A future arm to this already expansive platform is growing
between CyberMark and Nortel. The companies are combining their
efforts to provide revaluing services for ID cards by means of
Nortel’s Millennium payphone, a smart card and magnetic
stripe-accepting payphone. As a convenient revaluing option, the
payphone will act as an automatic teller for students who want to
move money from a bank account to electronic purses. If
cardholders do not have options for placing money back on the
card, usage would decrease, defeating the purpose of the system.
All based on an off-line system, this platform is supposed to be
cheaper than on-line systems, yet it offers a near real-time
solution. Since on- line systems require the expense of laying
cable for a network, campuses such as FSU, with satellite
institutions, cannot afford the on-line price tag.

In this off-line solution, card readers can be downloaded and
uploaded daily for information transfers. Although it is not
capable of real-time attendance, the system can still provide
"hot lists" for cards that need to be canceled, and
software can be updated at any time.
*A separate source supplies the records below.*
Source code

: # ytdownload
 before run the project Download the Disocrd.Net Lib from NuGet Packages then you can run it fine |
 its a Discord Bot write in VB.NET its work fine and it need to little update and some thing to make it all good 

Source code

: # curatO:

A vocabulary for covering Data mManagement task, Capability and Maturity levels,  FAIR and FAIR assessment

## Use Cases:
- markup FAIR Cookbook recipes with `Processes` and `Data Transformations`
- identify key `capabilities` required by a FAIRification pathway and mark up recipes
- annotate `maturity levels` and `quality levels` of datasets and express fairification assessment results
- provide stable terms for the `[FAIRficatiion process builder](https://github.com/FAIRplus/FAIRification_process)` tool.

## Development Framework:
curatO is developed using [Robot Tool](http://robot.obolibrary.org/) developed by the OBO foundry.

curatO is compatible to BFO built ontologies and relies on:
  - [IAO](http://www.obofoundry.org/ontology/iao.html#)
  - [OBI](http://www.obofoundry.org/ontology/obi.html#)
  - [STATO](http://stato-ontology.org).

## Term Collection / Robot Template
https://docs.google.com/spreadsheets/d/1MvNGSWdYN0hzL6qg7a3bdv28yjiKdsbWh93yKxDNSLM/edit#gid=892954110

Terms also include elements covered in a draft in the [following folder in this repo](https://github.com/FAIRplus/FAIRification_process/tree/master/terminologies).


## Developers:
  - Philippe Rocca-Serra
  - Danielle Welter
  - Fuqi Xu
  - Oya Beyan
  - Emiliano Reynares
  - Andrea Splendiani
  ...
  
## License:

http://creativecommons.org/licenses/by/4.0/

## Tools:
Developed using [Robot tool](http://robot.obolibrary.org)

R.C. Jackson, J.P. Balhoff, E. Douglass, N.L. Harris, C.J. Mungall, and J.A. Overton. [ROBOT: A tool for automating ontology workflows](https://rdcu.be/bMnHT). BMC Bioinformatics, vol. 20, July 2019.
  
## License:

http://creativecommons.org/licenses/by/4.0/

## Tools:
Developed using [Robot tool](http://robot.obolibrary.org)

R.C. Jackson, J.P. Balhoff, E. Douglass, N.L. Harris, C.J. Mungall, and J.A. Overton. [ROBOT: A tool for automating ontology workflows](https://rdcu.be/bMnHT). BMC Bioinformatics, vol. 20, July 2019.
This is accomplished with a
paddle-like smart card that is put in each reader every day for
information transfers.

However, Paula Wright, manager of marketing and customer care
at AT&T’s CampusWide Access Solutions, says the information
should be immediately accessible. "AT&T believes in an
on-line system because there is all this reporting capability
with a transaction-based real-time system that you can’t get with
an off-line system."

The FSU student ID card is more than identification. It
provides long distance carrier services, bank account access,
building security, electronic purses, debit card capabilities,
administrative messaging, financial aid distribution, report card
access and secured Internet access. This may seem exhaustive for
one piece of plastic and a slip of metal, but Corum believes this
platform will expand exponentially in the near future.